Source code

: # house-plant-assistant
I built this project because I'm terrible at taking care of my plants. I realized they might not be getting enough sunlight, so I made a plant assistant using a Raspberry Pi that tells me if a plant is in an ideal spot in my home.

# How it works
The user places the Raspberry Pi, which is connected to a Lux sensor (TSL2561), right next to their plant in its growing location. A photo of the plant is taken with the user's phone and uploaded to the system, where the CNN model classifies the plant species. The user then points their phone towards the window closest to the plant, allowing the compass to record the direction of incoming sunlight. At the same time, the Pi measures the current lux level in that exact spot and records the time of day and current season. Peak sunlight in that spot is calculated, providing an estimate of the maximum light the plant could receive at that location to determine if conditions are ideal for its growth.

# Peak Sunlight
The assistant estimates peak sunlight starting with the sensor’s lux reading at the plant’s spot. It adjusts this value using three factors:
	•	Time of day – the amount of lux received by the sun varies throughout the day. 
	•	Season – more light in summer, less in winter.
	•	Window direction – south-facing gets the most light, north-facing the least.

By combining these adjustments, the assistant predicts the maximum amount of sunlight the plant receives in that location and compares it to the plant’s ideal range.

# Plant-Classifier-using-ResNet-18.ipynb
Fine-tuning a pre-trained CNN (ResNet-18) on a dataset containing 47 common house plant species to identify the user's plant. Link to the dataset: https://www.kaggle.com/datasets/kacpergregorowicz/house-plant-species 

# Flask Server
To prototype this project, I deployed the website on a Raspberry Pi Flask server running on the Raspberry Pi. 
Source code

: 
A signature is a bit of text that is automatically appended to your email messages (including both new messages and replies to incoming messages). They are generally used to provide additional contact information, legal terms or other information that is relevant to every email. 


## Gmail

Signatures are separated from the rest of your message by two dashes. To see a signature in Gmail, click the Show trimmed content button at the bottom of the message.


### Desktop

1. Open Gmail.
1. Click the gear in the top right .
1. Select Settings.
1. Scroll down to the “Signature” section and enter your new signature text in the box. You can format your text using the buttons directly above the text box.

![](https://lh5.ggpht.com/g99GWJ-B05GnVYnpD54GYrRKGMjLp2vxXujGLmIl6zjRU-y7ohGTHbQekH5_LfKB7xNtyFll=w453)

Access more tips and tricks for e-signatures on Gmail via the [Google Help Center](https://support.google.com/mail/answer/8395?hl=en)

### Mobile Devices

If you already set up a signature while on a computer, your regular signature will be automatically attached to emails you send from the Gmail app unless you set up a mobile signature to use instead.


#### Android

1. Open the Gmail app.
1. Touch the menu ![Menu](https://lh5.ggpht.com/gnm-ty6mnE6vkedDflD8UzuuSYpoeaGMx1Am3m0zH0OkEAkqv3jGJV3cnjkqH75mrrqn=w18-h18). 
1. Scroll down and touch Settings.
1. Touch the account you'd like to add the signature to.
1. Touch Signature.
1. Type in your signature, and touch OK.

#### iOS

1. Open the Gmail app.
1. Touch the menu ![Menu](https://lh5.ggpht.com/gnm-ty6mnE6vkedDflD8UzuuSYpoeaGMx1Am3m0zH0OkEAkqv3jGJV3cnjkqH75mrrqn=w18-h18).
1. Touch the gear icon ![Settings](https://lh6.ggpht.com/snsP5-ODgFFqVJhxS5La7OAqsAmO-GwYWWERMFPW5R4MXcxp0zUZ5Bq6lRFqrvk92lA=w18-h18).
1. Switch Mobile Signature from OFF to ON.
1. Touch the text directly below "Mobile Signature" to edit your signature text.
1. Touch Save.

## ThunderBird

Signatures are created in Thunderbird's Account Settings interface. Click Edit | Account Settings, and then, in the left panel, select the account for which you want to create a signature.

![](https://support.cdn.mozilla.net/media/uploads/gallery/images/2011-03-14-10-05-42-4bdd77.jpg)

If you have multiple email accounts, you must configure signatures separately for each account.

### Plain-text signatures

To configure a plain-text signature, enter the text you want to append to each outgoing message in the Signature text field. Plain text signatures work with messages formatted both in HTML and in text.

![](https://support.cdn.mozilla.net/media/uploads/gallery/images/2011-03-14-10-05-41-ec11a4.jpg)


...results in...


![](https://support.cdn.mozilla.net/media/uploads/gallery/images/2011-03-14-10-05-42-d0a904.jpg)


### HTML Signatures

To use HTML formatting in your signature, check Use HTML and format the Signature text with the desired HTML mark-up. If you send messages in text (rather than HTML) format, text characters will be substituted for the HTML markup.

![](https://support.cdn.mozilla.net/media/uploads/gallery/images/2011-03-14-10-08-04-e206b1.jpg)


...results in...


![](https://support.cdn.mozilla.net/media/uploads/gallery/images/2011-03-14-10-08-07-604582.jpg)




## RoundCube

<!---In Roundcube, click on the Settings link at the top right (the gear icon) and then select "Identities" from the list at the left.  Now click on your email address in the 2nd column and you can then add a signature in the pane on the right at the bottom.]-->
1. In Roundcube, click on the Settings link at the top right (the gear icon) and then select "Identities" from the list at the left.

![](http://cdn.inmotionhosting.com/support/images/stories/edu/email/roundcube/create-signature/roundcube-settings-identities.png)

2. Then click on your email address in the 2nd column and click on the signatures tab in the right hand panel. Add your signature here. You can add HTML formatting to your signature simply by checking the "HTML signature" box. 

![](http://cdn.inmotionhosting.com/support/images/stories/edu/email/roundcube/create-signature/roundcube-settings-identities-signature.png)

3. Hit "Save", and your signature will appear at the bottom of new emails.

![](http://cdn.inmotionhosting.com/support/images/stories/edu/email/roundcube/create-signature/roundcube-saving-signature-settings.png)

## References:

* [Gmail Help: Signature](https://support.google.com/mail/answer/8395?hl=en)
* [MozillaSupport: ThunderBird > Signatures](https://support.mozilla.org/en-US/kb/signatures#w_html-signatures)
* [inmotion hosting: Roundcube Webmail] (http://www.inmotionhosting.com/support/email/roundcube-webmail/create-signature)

* * * * * * * * *

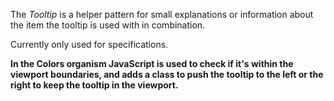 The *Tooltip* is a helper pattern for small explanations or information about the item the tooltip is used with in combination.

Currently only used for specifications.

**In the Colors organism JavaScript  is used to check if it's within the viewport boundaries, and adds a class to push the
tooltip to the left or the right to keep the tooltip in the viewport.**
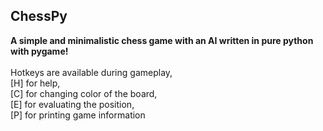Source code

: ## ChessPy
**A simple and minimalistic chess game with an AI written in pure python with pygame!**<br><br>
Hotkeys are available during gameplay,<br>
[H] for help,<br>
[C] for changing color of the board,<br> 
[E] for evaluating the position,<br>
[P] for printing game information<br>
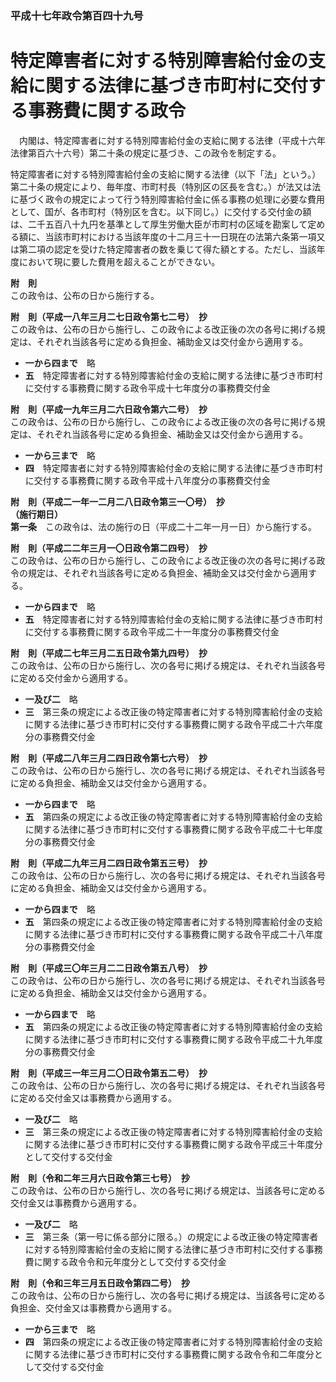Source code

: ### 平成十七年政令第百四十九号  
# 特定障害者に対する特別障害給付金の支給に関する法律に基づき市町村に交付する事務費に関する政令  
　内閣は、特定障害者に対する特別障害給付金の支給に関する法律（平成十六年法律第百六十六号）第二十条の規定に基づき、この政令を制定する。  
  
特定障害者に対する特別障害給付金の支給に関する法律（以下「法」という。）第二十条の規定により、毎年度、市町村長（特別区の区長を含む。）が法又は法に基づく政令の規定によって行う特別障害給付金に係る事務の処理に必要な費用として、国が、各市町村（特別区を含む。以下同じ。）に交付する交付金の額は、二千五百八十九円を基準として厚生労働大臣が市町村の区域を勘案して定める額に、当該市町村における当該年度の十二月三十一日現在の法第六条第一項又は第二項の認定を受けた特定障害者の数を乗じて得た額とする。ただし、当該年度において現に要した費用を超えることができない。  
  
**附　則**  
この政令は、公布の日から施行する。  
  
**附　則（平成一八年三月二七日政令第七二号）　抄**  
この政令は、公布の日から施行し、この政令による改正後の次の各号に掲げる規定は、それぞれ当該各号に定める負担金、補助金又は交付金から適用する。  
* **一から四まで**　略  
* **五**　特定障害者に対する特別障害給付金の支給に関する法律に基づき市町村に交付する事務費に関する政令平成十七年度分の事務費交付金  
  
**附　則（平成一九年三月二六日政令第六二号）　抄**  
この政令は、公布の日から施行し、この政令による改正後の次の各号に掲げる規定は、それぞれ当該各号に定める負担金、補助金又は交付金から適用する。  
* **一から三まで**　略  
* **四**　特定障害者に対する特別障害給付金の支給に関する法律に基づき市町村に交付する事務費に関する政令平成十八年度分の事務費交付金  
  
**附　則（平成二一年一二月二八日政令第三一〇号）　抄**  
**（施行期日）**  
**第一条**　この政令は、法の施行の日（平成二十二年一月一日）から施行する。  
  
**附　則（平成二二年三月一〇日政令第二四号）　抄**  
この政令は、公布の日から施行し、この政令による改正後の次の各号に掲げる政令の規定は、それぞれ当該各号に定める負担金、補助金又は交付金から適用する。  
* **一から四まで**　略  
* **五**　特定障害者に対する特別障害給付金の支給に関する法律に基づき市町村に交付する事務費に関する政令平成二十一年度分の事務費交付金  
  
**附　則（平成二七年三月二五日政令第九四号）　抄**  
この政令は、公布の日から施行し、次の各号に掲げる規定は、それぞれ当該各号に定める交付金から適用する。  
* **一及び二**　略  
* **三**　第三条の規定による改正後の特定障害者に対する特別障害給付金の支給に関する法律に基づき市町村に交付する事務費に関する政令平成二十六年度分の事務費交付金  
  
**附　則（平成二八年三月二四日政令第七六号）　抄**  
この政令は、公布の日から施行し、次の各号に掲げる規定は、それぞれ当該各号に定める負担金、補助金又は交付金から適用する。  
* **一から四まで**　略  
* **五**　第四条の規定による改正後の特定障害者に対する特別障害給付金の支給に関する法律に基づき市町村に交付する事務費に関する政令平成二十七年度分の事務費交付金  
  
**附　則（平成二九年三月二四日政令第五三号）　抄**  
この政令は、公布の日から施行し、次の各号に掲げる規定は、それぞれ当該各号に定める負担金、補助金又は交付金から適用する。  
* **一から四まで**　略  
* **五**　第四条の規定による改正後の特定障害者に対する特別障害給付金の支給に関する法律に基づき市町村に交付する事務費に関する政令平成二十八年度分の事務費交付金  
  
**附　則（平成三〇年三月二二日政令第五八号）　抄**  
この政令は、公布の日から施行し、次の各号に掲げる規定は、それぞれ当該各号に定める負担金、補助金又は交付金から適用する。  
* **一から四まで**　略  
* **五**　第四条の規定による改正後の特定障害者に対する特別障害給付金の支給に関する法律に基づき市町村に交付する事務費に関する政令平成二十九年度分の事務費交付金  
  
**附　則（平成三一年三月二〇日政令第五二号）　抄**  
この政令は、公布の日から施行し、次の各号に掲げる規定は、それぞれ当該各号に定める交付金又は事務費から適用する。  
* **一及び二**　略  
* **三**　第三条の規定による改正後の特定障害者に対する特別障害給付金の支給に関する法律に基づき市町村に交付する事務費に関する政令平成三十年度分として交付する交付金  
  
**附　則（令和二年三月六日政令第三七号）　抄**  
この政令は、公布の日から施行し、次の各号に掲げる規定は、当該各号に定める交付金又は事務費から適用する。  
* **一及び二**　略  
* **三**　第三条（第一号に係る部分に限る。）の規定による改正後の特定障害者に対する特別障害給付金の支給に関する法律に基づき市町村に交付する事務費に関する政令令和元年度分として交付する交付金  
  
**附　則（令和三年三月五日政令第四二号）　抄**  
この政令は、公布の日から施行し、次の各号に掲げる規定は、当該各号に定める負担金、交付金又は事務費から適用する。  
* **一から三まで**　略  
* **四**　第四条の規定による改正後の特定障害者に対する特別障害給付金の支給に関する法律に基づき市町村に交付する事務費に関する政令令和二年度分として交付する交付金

* * * * * * * * *

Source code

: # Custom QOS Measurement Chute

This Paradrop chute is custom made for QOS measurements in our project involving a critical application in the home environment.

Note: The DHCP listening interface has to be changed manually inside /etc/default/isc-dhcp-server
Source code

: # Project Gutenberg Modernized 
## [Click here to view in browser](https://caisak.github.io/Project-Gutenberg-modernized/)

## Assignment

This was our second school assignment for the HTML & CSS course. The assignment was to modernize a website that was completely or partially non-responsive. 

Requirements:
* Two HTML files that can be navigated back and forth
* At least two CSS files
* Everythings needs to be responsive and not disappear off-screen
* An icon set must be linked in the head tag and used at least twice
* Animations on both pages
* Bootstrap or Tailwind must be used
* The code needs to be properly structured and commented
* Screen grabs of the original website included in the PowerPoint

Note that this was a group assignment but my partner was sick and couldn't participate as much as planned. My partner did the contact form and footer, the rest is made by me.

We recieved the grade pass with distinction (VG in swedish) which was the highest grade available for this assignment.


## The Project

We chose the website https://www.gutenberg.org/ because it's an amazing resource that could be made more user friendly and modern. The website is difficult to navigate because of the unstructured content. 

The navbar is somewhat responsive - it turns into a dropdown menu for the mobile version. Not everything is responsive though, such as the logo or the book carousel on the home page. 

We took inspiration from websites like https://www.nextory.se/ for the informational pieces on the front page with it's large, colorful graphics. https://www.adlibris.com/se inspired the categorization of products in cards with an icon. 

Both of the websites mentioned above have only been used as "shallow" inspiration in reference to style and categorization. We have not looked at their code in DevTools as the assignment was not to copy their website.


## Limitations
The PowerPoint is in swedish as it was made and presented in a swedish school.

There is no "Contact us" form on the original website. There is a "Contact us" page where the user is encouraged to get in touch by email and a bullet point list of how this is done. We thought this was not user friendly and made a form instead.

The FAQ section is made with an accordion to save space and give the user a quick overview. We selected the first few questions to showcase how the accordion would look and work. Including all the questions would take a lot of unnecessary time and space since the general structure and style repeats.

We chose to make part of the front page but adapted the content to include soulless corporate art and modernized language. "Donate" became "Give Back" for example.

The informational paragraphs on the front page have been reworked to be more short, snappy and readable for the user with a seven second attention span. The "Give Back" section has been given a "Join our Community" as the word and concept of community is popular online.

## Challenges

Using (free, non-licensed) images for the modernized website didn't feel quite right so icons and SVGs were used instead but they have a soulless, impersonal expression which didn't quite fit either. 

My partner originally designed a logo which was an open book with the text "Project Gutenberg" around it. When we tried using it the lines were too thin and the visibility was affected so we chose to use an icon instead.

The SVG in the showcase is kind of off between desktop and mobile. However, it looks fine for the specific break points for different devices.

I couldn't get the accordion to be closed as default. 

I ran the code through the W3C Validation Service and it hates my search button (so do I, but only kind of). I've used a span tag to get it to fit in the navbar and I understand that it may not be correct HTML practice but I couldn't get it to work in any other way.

* * * * * * * * *

> PROBLEM:
Would you quote everything above from the line containing "must be used" down to the line containing "## The Project"? Include both of those lines and nothing else.

> REPLY:
* Bootstrap or Tailwind must be used
* The code needs to be properly structured and commented
* Screen grabs of the original website included in the PowerPoint

Note that this was a group assignment but my partner was sick and couldn't participate as much as planned. My partner did the contact form and footer, the rest is made by me.

We recieved the grade pass with distinction (VG in swedish) which was the highest grade available for this assignment.


## The Project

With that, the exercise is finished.